**Dataset excerpts:**
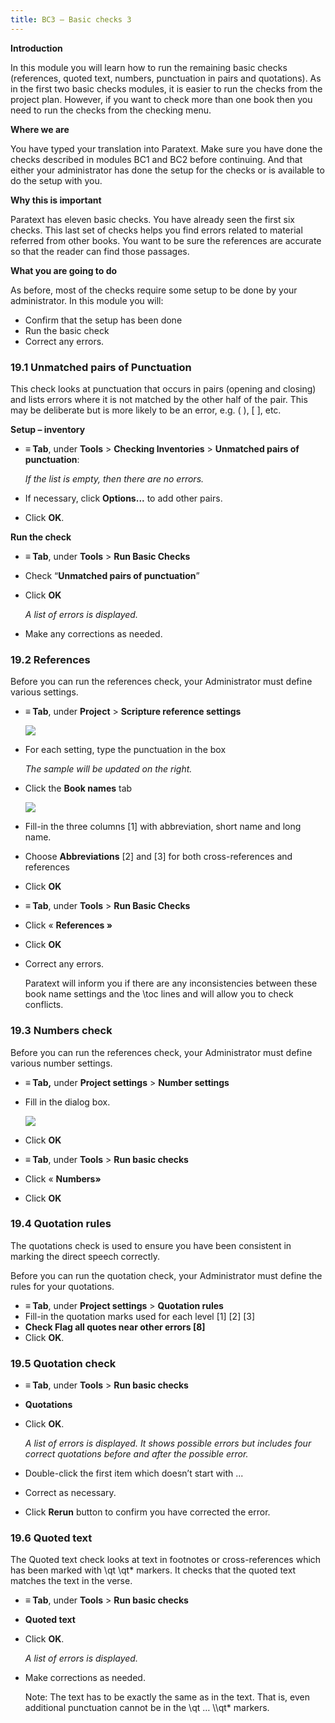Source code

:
 ```yaml
---
title: BC3 – Basic checks 3
---
```

**Introduction**

In this module you will learn how to run the remaining basic checks (references, quoted text, numbers, punctuation in pairs and quotations). As in the first two basic checks modules, it is easier to run the checks from the project plan. However, if you want to check more than one book then you need to run the checks from the checking menu.

**Where we are**

You have typed your translation into Paratext. Make sure you have done the checks described in modules BC1 and BC2 before continuing. And that either your administrator has done the setup for the checks or is available to do the setup with you.

**Why this is important**

Paratext has eleven basic checks. You have already seen the first six checks. This last set of checks helps you find errors related to material referred from other books. You want to be sure the references are accurate so that the reader can find those passages.

**What you are going to do**

As before, most of the checks require some setup to be done by your administrator. In this module you will:

-   Confirm that the setup has been done
-   Run the basic check
-   Correct any errors.

### 19.1 Unmatched pairs of Punctuation

This check looks at punctuation that occurs in pairs (opening and closing) and lists errors where it is not matched by the other half of the pair. This may be deliberate but is more likely to be an error, e.g. ( ), [ ], etc.

**Setup – inventory**

-   **≡ Tab**, under **Tools** \> **Checking Inventories** \> **Unmatched pairs of punctuation**:

    *If the list is empty, then there are no errors.*

-   If necessary, click **Options...** to add other pairs.
-   Click **OK**.

**Run the check**

-   **≡ Tab**, under **Tools** \> **Run Basic Checks**
-   Check “**Unmatched pairs of punctuation**”
-   Click **OK**

    *A list of errors is displayed.*

-   Make any corrections as needed.

### 19.2 References

Before you can run the references check, your Administrator must define various settings.

-   **≡ Tab**, under **Project** \> **Scripture reference settings**

    ![](media/3c1285a01332fb29eae740742aa7e93f.png)

-   For each setting, type the punctuation in the box

    *The sample will be updated on the right.*

-   Click the **Book names** tab

    ![](media/467ba2802d10332431011d3088c21007.png)

-   Fill-in the three columns [1] with abbreviation, short name and long name.
-   Choose **Abbreviations** [2] and [3] for both cross-references and references
-   Click **OK**
-   **≡ Tab**, under **Tools** \> **Run Basic Checks**
-   Click « **References »**
-   Click **OK**
-   Correct any errors.

    Paratext will inform you if there are any inconsistencies between these book name settings and the \\toc lines and will allow you to check conflicts.

### 19.3 Numbers check

Before you can run the references check, your Administrator must define various number settings.

-   **≡ Tab,** under **Project settings** \> **Number settings**
-   Fill in the dialog box.

    ![](media/4b329d472418ce7ddd29314a741ea75c.png)

-   Click **OK**
-   **≡ Tab**, under **Tools** \> **Run basic checks**
-   Click « **Numbers»**
-   Click **OK**

### 19.4 Quotation rules

The quotations check is used to ensure you have been consistent in marking the direct speech correctly.

Before you can run the quotation check, your Administrator must define the rules for your quotations.

-   **≡ Tab**, under **Project settings** \> **Quotation rules**
-   Fill-in the quotation marks used for each level [1] [2] [3]
-   **Check Flag all quotes near other errors [8]**
-   Click **OK**.

### 19.5 Quotation check

-   **≡ Tab**, under **Tools** \> **Run basic checks**
-   **Quotations**
-   Click **OK**.

    *A list of errors is displayed. It shows possible errors but includes four correct quotations before and after the possible error.*

-   Double-click the first item which doesn’t start with ...
-   Correct as necessary.
-   Click **Rerun** button to confirm you have corrected the error.

### 19.6 Quoted text

The Quoted text check looks at text in footnotes or cross-references which has been marked with \\qt \\qt\* markers. It checks that the quoted text matches the text in the verse.

-   **≡ Tab**, under **Tools** \> **Run basic checks**
-   **Quoted text**
-   Click **OK**.

    *A list of errors is displayed.*

-   Make corrections as needed.

    Note: The text has to be exactly the same as in the text. That is, even additional punctuation cannot be in the \\qt … \\\\qt\* markers.



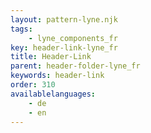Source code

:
 ```yaml
---
layout: pattern-lyne.njk
tags: 
    - lyne_components_fr
key: header-link-lyne_fr
title: Header-Link
parent: header-folder-lyne_fr
keywords: header-link
order: 310
availablelanguages: 
    - de
    - en
---
```

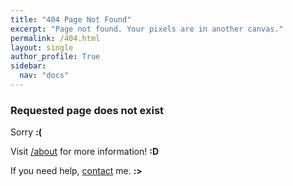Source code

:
 ```yaml
---
title: "404 Page Not Found"
excerpt: "Page not found. Your pixels are in another canvas."
permalink: /404.html
layout: single
author_profile: True
sidebar:
  nav: "docs"
---
```


### Requested page does not exist
Sorry **:(**

Visit [/about](https://aadeliee22.github.io/about/) for more information! **:D**

If you need help, [contact](aadeliee@gm.gist.ac.kr) me. **:>**
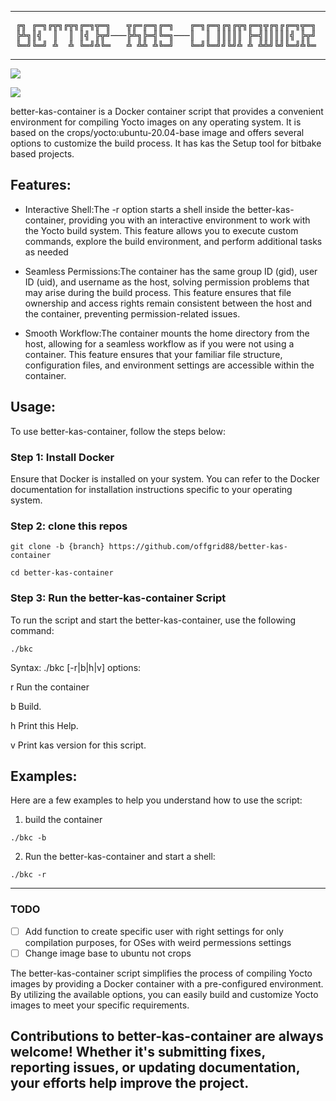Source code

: 

------------------
 <pre>
 ╔╗ ╔═╗╔╦╗╔╦╗╔═╗╦═╗   ╦╔═╔═╗╔═╗   ╔═╗╔═╗╔╗╔╦╗╔═╗╦╔╗╔╔═╗╦═╗ 
 ╠╩╗║╣  ║  ║ ║╣ ╠╦╝───╠╩╗╠═╣╚═╗───║  ║ ║║║║║ ╠═╣║║║║║╣ ╠╦╝ 
 ╚═╝╚═╝ ╩  ╩ ╚═╝╩╚═   ╩ ╩╩ ╩╚═╝   ╚═╝╚═╝╝╚╝╩ ╩ ╩╩╝╚╝╚═╝╩╚═ 
</pre>
------------------

![](https://github.com/offgrid88/better-kas-container/actions/workflows/Build_on_ubuntu.yml/badge.svg?event=push)

![](https://github.com/offgrid88/better-kas-container/actions/workflows/Build_on_Archlinux.yml/badge.svg?event=push)

better-kas-container is a Docker container script that provides a convenient environment for compiling Yocto images on any operating system. It is based on the crops/yocto:ubuntu-20.04-base image and offers several options to customize the build process. It has kas the Setup tool for bitbake based projects.

## Features:

- Interactive Shell:The -r option starts a shell inside the better-kas-container, providing you with an interactive environment to work with the Yocto build system. This feature allows you to execute custom commands, explore the build environment, and perform additional tasks as needed

- Seamless Permissions:The container has the same group ID (gid), user ID (uid), and username as the host, solving permission problems that may arise during the build process. This feature ensures that file ownership and access rights remain consistent between the host and the container, preventing permission-related issues.

- Smooth Workflow:The container mounts the home directory from the host, allowing for a seamless workflow as if you were not using a container. This feature ensures that your familiar file structure, configuration files, and environment settings are accessible within the container.

## Usage:

To use better-kas-container, follow the steps below:

### Step 1: Install Docker

Ensure that Docker is installed on your system. You can refer to the Docker documentation for installation instructions specific to your operating system.

### Step 2: clone this repos
```
git clone -b {branch} https://github.com/offgrid88/better-kas-container
```

```
cd better-kas-container
```

### Step 3: Run the better-kas-container Script

To run the script and start the better-kas-container, use the following command:
```
./bkc
```

Syntax: ./bkc [-r|b|h|v]
options:

r     Run the container

b     Build.

h     Print this Help.

v     Print kas version for this script.


## Examples:

Here are a few examples to help you understand how to use the script:

1. build the container
```
./bkc -b
```

2. Run the better-kas-container and start a shell:

```
./bkc -r
```
------------------

### TODO

- [ ] Add function to create specific user with right settings for only compilation purposes, for OSes with weird permessions settings
- [ ] Change image base to ubuntu not crops

The better-kas-container script simplifies the process of compiling Yocto images by providing a Docker container with a pre-configured environment. By utilizing the available options, you can easily build and customize Yocto images to meet your specific requirements.

Contributions to better-kas-container are always welcome! Whether it's submitting fixes, reporting issues, or updating documentation, your efforts help improve the project.
------------------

**What you will do:** Except for the pictures, copy every line of the records above exactly.

**Answer to the problem:**
Source code

:
 ```yaml
---
title: BC3 – Basic checks 3
---
```

**Introduction**

In this module you will learn how to run the remaining basic checks (references, quoted text, numbers, punctuation in pairs and quotations). As in the first two basic checks modules, it is easier to run the checks from the project plan. However, if you want to check more than one book then you need to run the checks from the checking menu.

**Where we are**

You have typed your translation into Paratext. Make sure you have done the checks described in modules BC1 and BC2 before continuing. And that either your administrator has done the setup for the checks or is available to do the setup with you.

**Why this is important**

Paratext has eleven basic checks. You have already seen the first six checks. This last set of checks helps you find errors related to material referred from other books. You want to be sure the references are accurate so that the reader can find those passages.

**What you are going to do**

As before, most of the checks require some setup to be done by your administrator. In this module you will:

-   Confirm that the setup has been done
-   Run the basic check
-   Correct any errors.

### 19.1 Unmatched pairs of Punctuation

This check looks at punctuation that occurs in pairs (opening and closing) and lists errors where it is not matched by the other half of the pair. This may be deliberate but is more likely to be an error, e.g. ( ), [ ], etc.

**Setup – inventory**

-   **≡ Tab**, under **Tools** \> **Checking Inventories** \> **Unmatched pairs of punctuation**:

    *If the list is empty, then there are no errors.*

-   If necessary, click **Options...** to add other pairs.
-   Click **OK**.

**Run the check**

-   **≡ Tab**, under **Tools** \> **Run Basic Checks**
-   Check “**Unmatched pairs of punctuation**”
-   Click **OK**

    *A list of errors is displayed.*

-   Make any corrections as needed.

### 19.2 References

Before you can run the references check, your Administrator must define various settings.

-   **≡ Tab**, under **Project** \> **Scripture reference settings**

    ![](media/3c1285a01332fb29eae740742aa7e93f.png)

-   For each setting, type the punctuation in the box

    *The sample will be updated on the right.*

-   Click the **Book names** tab

    ![](media/467ba2802d10332431011d3088c21007.png)

-   Fill-in the three columns [1] with abbreviation, short name and long name.
-   Choose **Abbreviations** [2] and [3] for both cross-references and references
-   Click **OK**
-   **≡ Tab**, under **Tools** \> **Run Basic Checks**
-   Click « **References »**
-   Click **OK**
-   Correct any errors.

    Paratext will inform you if there are any inconsistencies between these book name settings and the \\toc lines and will allow you to check conflicts.

### 19.3 Numbers check

Before you can run the references check, your Administrator must define various number settings.

-   **≡ Tab,** under **Project settings** \> **Number settings**
-   Fill in the dialog box.

    ![](media/4b329d472418ce7ddd29314a741ea75c.png)

-   Click **OK**
-   **≡ Tab**, under **Tools** \> **Run basic checks**
-   Click « **Numbers»**
-   Click **OK**

### 19.4 Quotation rules

The quotations check is used to ensure you have been consistent in marking the direct speech correctly.

Before you can run the quotation check, your Administrator must define the rules for your quotations.

-   **≡ Tab**, under **Project settings** \> **Quotation rules**
-   Fill-in the quotation marks used for each level [1] [2] [3]
-   **Check Flag all quotes near other errors [8]**
-   Click **OK**.

### 19.5 Quotation check

-   **≡ Tab**, under **Tools** \> **Run basic checks**
-   **Quotations**
-   Click **OK**.

    *A list of errors is displayed. It shows possible errors but includes four correct quotations before and after the possible error.*

-   Double-click the first item which doesn’t start with ...
-   Correct as necessary.
-   Click **Rerun** button to confirm you have corrected the error.

### 19.6 Quoted text

The Quoted text check looks at text in footnotes or cross-references which has been marked with \\qt \\qt\* markers. It checks that the quoted text matches the text in the verse.

-   **≡ Tab**, under **Tools** \> **Run basic checks**
-   **Quoted text**
-   Click **OK**.

    *A list of errors is displayed.*

-   Make corrections as needed.

    Note: The text has to be exactly the same as in the text. That is, even additional punctuation cannot be in the \\qt … \\\\qt\* markers.



Source code

:
 ```yaml
---
layout: pattern-lyne.njk
tags: 
    - lyne_components_fr
key: header-link-lyne_fr
title: Header-Link
parent: header-folder-lyne_fr
keywords: header-link
order: 310
availablelanguages: 
    - de
    - en
---
```

Source code

:
 ```yaml
---
title: "404 Page Not Found"
excerpt: "Page not found. Your pixels are in another canvas."
permalink: /404.html
layout: single
author_profile: True
sidebar:
  nav: "docs"
---
```


### Requested page does not exist
Sorry **:(**

Visit [/about](https://aadeliee22.github.io/about/) for more information! **:D**

If you need help, [contact](aadeliee@gm.gist.ac.kr) me. **:>**
Source code

: 

------------------
 <pre>
 ╔╗ ╔═╗╔╦╗╔╦╗╔═╗╦═╗   ╦╔═╔═╗╔═╗   ╔═╗╔═╗╔╗╔╦╗╔═╗╦╔╗╔╔═╗╦═╗ 
 ╠╩╗║╣  ║  ║ ║╣ ╠╦╝───╠╩╗╠═╣╚═╗───║  ║ ║║║║║ ╠═╣║║║║║╣ ╠╦╝ 
 ╚═╝╚═╝ ╩  ╩ ╚═╝╩╚═   ╩ ╩╩ ╩╚═╝   ╚═╝╚═╝╝╚╝╩ ╩ ╩╩╝╚╝╚═╝╩╚═ 
</pre>
------------------

![](https://github.com/offgrid88/better-kas-container/actions/workflows/Build_on_ubuntu.yml/badge.svg?event=push)

![](https://github.com/offgrid88/better-kas-container/actions/workflows/Build_on_Archlinux.yml/badge.svg?event=push)

better-kas-container is a Docker container script that provides a convenient environment for compiling Yocto images on any operating system. It is based on the crops/yocto:ubuntu-20.04-base image and offers several options to customize the build process. It has kas the Setup tool for bitbake based projects.

## Features:

- Interactive Shell:The -r option starts a shell inside the better-kas-container, providing you with an interactive environment to work with the Yocto build system. This feature allows you to execute custom commands, explore the build environment, and perform additional tasks as needed

- Seamless Permissions:The container has the same group ID (gid), user ID (uid), and username as the host, solving permission problems that may arise during the build process. This feature ensures that file ownership and access rights remain consistent between the host and the container, preventing permission-related issues.

- Smooth Workflow:The container mounts the home directory from the host, allowing for a seamless workflow as if you were not using a container. This feature ensures that your familiar file structure, configuration files, and environment settings are accessible within the container.

## Usage:

To use better-kas-container, follow the steps below:

### Step 1: Install Docker

Ensure that Docker is installed on your system. You can refer to the Docker documentation for installation instructions specific to your operating system.

### Step 2: clone this repos
```
git clone -b {branch} https://github.com/offgrid88/better-kas-container
```

```
cd better-kas-container
```

### Step 3: Run the better-kas-container Script

To run the script and start the better-kas-container, use the following command:
```
./bkc
```

Syntax: ./bkc [-r|b|h|v]
options:

r     Run the container

b     Build.

h     Print this Help.

v     Print kas version for this script.


## Examples:

Here are a few examples to help you understand how to use the script:

1. build the container
```
./bkc -b
```

2. Run the better-kas-container and start a shell:

```
./bkc -r
```
------------------

### TODO

- [ ] Add function to create specific user with right settings for only compilation purposes, for OSes with weird permessions settings
- [ ] Change image base to ubuntu not crops

The better-kas-container script simplifies the process of compiling Yocto images by providing a Docker container with a pre-configured environment. By utilizing the available options, you can easily build and customize Yocto images to meet your specific requirements.

Contributions to better-kas-container are always welcome! Whether it's submitting fixes, reporting issues, or updating documentation, your efforts help improve the project.
------------------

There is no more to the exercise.